# HOW TO COMPLETE THIS TASK
Among the records below, find each line that includes the string "console" and copy it.

# GIVEN DATA
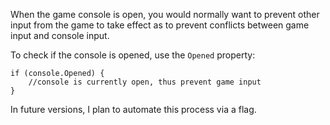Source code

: When the game console is open, you would normally want to prevent other input from the game to take effect as to prevent conflicts between game input and console input.

To check if the console is opened, use the `Opened` property:

```
if (console.Opened) { 
    //console is currently open, thus prevent game input
}
```

In future versions, I plan to automate this process via a flag.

# SOLUTION TO THIS TASK
: When the game console is open, you would normally want to prevent other input from the game to take effect as to prevent conflicts between game input and console input.
To check if the console is opened, use the `Opened` property:
if (console.Opened) { 
    //console is currently open, thus prevent game input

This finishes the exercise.